*** Opening Records to use ***

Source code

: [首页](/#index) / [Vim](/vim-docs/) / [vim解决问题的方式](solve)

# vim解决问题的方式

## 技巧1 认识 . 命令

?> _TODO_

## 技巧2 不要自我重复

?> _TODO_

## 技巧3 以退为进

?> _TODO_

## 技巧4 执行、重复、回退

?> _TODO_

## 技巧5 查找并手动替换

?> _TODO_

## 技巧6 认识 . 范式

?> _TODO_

*** Closing Records to use ***

-- Your goal --
Every line of the material must be duplicated exactly.

-- Response to this task --
Source code

: [首页](/#index) / [Vim](/vim-docs/) / [vim解决问题的方式](solve)

# vim解决问题的方式

## 技巧1 认识 . 命令

?> _TODO_

## 技巧2 不要自我重复

?> _TODO_

## 技巧3 以退为进

?> _TODO_

## 技巧4 执行、重复、回退

?> _TODO_

## 技巧5 查找并手动替换

?> _TODO_

## 技巧6 认识 . 范式

?> _TODO_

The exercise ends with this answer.